How does a Search Engine’s Algorithm work
First, let’s define what a search engine must do. We can split it up into 2 parts:
- Front-end: Users enter their search query and expect relevant results.
- Back-end: So called bots / crawlers / spiders sieve through websites and index them according to their content.
Both parts sound rather trivial, but they aren’t. In order to find the best results for a search query, the engine determines the searcher’s real intent and matches the query with the index it built from crawling the web. As you can imagine, natural language processing plays a big role.
However, that’s not all. Because of the internet’s boundless size, you must distribute your index across thousands of machines while answering search queries in less than a second. Have you ever seen a loading screen on Google or Bing?
For the backend, you can already assume that indexing the whole web will take some time. According to Netcraft’s survey, there were 1.8 Billion sites accessible in January 2018. That’s a lot of websites to load and process.
These sites aren’t static, think of any news site, blog like this one, or any Twitter feed. They continuously change and the job of search engines is to always deliver the most up-to-date results. This boils down to a scalability problem. They must find a solution for reducing the problem size by prioritizing high value sites and discarding scammy and low value ones.

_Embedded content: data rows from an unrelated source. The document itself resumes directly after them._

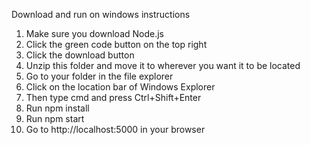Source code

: Download and run on windows instructions

1. Make sure you download Node.js
2. Click the green code button on the top right
3. Click the download button
4. Unzip this folder and move it to wherever you want it to be located
5. Go to your folder in the file explorer
6. Click on the location bar of Windows Explorer
7. Then type cmd and press Ctrl+Shift+Enter
8. Run npm install
9. Run npm start
10. Go to http://localhost:5000 in your browser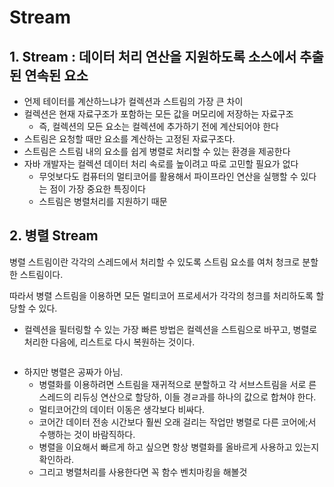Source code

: # Stream

## 1. Stream : 데이터 처리 연산을 지원하도록 소스에서 추출된 연속된 요소

* 언제 테이터를 계산하느냐가 컬렉션과 스트림의 가장 큰 차이
* 컬렉션은 현재 자료구조가 포함하는 모든 값을 머모리에 저장하는 자료구조
  * 즉, 컬렉션의 모든 요소는 컬렉션에 추가하기 전에 계산되어야 한다
* 스트림은 요청할 때만 요소를 계산하는 고정된 자료구조다.
* 스트림은 스트림 내의 요소를 쉽게 병렬로 처리할 수 있는 환경을 제공한다
* 자바 개발자는 컬렉션 데이터 처리 속로를 높이려고 따로 고민할 필요가 없다
  * 무엇보다도 컴퓨터의 멀티코어를 활용해서 파이프라인 연산을 실행할 수 있다는 점이 가장 중요한 특징이다
  * 스트림은 병렬처리를 지원하기 때문

## 2. 병렬 Stream

병렬 스트림이란 각각의 스레드에서 처리할 수 있도록 스트림 요소를 여처 청크로 분할한 스트림이다.&#x20;

따라서 병렬 스트림을 이용하면 모든 멀티코어 프로세서가 각각의 청크를 처리하도록 할당할 수 있다.

* 컬렉션을 필터링할 수 있는 가장 빠른 방법은 컬렉션을 스트림으로 바꾸고, 병렬로 처리한 다음에, 리스트로 다시 복원하는 것이다.

<figure><img src="../../../.gitbook/assets/Screenshot 2024-04-05 at 2.52.23 PM.png" alt=""><figcaption></figcaption></figure>

* 하지만 병렬은 공짜가 아님.
  * 병렬화를 이용하려면 스트림을 재귀적으로 분할하고 각 서브스트림을 서로 른 스레드의 리듀싱 연산으로 할당하, 이들 경ㄹ과를 하나의 값으로 합쳐야 한다.&#x20;
  * 멀티코어간의  데이터 이동은 생각보다 비싸다.
  * 코어간 데이터 전송 시간보다 훨씬 오래 걸리는 작업만 병렬로 다른 코어에;서 수행하는 것이 바람직하다.
  * 병렬을 이요해서 빠르게 하고 싶으면 항상 병렬화를 올바르게 사용하고 있는지 확인하라.
  * 그리고 병렬처리를 사용한다면 꼭 함수 벤치마킹을 해볼것
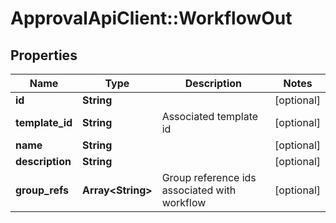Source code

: # ApprovalApiClient::WorkflowOut

## Properties
Name | Type | Description | Notes
------------ | ------------- | ------------- | -------------
**id** | **String** |  | [optional] 
**template_id** | **String** | Associated template id | [optional] 
**name** | **String** |  | [optional] 
**description** | **String** |  | [optional] 
**group_refs** | **Array&lt;String&gt;** | Group reference ids associated with workflow | [optional]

But, a solution to these two problems shouldn’t be that difficult to locate given the high amounts of open source tools available on Github. Consequently, you wouldn’t start from square one like 10 or 20 years ago. And, the affordability of servers through virtual private server companies gives you the opportunity to build a fleet of low-cost crawlers.
For instance, Linode offers virtual private servers for just $5/month with unlimited inbound traffic, perfect for downloading the whole web regularly.
It’s like owing your own car repair shop. You order your chassis from company A, your engine from company B, and your lights from company C. You put on your own glue and if you succeeded, you manufactured a car. That’s one of the reasons why so many internet startups emerged over the past years. If you know where you can buy part X and know how to connect it to part Y, you established a business in case someone wants to pay for your product.
The impressive thing is that free, open, and *good* solutions for all these ridiculously hard problems already exist and as a developer you just have to glue them together to produce something that 10 years ago would have taken a team of 100 people a year to make— Cory Zue (@czue)
Why I want to create an alternative to Google
Isn’t Google already good enough? If I’m not happy with the results, why don’t I use Bing, Duckduckgo, Baidu or Yandex? If you did yourself, you will know that the quality of the search results is rather poor. So, why do I want something else? Am I attempting mutiny? Hold off on grabbing your pitchforks just yet.
To tell the truth, I have a few reasons why Google should have more competitors. But first, we should look at the current competition. You probably know the biggest one already. It’s Bing. Have you ever tried it? Let’s just give them an A for effort.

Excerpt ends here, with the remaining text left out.